# [PROBLEM DETAILS]
Each line that contains the word "وسلم" is to be copied from the records below.

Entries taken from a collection
--------------------------------------------------

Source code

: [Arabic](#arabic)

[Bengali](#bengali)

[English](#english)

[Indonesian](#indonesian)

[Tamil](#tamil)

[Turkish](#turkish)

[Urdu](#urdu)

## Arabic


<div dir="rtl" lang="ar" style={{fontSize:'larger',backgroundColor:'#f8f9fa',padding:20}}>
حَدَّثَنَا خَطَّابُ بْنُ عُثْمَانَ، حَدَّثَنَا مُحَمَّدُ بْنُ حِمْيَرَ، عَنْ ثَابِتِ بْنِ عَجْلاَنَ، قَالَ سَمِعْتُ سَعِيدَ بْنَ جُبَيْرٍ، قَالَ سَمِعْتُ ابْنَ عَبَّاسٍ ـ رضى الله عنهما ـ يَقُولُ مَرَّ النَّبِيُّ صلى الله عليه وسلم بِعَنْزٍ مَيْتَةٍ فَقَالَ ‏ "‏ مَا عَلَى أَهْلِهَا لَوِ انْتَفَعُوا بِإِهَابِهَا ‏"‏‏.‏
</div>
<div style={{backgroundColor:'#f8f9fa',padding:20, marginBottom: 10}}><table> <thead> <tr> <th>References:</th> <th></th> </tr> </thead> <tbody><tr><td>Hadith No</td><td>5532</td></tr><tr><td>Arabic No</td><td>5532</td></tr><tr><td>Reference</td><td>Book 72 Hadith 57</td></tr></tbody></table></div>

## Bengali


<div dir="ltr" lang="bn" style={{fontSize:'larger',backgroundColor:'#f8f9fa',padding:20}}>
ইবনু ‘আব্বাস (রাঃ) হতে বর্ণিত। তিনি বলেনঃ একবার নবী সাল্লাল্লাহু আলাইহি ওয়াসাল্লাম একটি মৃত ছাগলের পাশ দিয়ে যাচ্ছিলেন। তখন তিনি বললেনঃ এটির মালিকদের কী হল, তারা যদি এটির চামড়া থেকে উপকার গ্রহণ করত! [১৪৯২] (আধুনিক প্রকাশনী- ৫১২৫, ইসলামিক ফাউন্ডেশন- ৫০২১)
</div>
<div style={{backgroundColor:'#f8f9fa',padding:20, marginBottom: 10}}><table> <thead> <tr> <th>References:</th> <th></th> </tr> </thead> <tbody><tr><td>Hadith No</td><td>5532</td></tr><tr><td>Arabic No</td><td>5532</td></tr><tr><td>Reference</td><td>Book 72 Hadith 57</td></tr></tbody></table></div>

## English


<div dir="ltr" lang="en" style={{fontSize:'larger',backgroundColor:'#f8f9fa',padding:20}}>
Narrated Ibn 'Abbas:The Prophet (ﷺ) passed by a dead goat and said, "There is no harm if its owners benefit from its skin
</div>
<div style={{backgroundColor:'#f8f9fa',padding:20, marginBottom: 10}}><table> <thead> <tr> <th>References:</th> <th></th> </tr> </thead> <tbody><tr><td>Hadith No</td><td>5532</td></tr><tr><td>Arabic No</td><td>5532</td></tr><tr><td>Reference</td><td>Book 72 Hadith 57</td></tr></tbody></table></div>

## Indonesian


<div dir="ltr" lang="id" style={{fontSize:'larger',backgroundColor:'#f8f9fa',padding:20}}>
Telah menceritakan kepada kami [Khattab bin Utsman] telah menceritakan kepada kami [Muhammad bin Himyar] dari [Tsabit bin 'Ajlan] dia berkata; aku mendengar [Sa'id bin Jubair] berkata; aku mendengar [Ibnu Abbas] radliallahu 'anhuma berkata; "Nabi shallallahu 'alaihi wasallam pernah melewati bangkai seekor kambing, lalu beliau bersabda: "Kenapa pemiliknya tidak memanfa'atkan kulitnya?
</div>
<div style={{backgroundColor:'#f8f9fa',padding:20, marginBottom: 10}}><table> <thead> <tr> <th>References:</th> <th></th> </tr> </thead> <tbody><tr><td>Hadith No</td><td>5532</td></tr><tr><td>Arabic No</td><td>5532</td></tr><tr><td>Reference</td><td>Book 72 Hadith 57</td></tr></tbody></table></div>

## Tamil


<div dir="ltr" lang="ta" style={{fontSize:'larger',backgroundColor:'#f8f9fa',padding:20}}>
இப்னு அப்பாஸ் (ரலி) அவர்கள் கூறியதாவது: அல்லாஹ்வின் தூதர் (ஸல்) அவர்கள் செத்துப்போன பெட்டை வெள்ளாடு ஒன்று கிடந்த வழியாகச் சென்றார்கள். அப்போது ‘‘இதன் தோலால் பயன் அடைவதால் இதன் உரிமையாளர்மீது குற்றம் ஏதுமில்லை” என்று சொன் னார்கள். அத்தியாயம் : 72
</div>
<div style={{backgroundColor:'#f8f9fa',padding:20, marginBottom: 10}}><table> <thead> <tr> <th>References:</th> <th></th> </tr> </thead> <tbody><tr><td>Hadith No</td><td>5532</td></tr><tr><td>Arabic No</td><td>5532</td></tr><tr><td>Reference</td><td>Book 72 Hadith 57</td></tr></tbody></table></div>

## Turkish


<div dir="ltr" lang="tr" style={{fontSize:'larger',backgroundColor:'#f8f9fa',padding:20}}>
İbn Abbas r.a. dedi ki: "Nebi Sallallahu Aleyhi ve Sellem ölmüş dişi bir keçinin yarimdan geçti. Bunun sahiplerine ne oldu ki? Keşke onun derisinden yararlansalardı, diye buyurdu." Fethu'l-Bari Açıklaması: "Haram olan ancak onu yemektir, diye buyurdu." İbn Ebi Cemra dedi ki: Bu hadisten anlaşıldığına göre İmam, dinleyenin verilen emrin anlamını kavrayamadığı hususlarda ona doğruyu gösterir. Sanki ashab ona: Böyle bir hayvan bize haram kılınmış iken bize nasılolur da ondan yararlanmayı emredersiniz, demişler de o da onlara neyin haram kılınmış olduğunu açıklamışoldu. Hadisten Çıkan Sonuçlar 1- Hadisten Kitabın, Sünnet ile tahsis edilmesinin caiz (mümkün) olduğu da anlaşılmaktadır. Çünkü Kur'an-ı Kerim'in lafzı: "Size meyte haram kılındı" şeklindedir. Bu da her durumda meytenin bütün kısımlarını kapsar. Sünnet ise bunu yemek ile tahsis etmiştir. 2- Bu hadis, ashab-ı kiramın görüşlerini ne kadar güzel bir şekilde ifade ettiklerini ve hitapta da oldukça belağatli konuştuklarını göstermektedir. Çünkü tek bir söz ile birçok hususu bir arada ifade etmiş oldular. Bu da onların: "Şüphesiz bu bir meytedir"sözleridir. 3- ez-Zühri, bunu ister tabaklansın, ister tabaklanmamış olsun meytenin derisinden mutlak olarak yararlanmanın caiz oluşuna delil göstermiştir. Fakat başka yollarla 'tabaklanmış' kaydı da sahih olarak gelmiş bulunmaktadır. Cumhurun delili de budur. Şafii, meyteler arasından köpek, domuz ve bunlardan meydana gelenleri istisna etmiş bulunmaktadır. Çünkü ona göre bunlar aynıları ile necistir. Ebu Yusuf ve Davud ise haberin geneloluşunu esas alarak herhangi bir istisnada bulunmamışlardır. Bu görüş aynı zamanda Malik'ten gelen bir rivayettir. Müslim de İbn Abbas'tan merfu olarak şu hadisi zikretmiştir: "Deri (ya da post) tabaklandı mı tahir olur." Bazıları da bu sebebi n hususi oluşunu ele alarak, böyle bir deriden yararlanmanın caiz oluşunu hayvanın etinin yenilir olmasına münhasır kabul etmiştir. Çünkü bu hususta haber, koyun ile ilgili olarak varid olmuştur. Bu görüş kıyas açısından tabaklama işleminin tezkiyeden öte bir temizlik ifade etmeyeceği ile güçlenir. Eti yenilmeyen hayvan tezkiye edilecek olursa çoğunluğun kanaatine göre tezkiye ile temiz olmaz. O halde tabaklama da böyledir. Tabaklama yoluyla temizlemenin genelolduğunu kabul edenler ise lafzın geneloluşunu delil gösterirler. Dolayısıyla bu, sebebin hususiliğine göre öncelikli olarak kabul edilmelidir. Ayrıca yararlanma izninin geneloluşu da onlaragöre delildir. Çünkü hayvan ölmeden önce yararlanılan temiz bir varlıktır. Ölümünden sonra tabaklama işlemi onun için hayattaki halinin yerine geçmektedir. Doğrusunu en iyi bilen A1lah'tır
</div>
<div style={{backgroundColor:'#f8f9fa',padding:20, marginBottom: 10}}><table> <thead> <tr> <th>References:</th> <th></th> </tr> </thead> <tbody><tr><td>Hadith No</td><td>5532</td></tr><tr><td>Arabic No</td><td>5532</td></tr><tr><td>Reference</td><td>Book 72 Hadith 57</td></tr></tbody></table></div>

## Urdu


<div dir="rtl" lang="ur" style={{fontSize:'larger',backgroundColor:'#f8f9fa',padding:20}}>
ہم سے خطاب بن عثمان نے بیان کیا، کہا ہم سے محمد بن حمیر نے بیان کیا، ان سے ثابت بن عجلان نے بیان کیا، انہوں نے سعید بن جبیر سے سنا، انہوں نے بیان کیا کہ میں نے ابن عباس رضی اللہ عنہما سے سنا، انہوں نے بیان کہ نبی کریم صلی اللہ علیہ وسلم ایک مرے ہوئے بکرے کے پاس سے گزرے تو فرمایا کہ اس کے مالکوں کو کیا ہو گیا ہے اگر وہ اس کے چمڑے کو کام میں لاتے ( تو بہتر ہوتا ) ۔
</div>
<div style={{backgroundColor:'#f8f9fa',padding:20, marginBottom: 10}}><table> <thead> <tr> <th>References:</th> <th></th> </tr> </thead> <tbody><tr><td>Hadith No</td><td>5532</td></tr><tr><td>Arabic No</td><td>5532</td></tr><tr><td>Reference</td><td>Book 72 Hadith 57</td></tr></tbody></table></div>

--------------------------------------------------

# [RESPONSE AREA]
حَدَّثَنَا خَطَّابُ بْنُ عُثْمَانَ، حَدَّثَنَا مُحَمَّدُ بْنُ حِمْيَرَ، عَنْ ثَابِتِ بْنِ عَجْلاَنَ، قَالَ سَمِعْتُ سَعِيدَ بْنَ جُبَيْرٍ، قَالَ سَمِعْتُ ابْنَ عَبَّاسٍ ـ رضى الله عنهما ـ يَقُولُ مَرَّ النَّبِيُّ صلى الله عليه وسلم بِعَنْزٍ مَيْتَةٍ فَقَالَ ‏ "‏ مَا عَلَى أَهْلِهَا لَوِ انْتَفَعُوا بِإِهَابِهَا ‏"‏‏.‏
ہم سے خطاب بن عثمان نے بیان کیا، کہا ہم سے محمد بن حمیر نے بیان کیا، ان سے ثابت بن عجلان نے بیان کیا، انہوں نے سعید بن جبیر سے سنا، انہوں نے بیان کیا کہ میں نے ابن عباس رضی اللہ عنہما سے سنا، انہوں نے بیان کہ نبی کریم صلی اللہ علیہ وسلم ایک مرے ہوئے بکرے کے پاس سے گزرے تو فرمایا کہ اس کے مالکوں کو کیا ہو گیا ہے اگر وہ اس کے چمڑے کو کام میں لاتے ( تو بہتر ہوتا ) ۔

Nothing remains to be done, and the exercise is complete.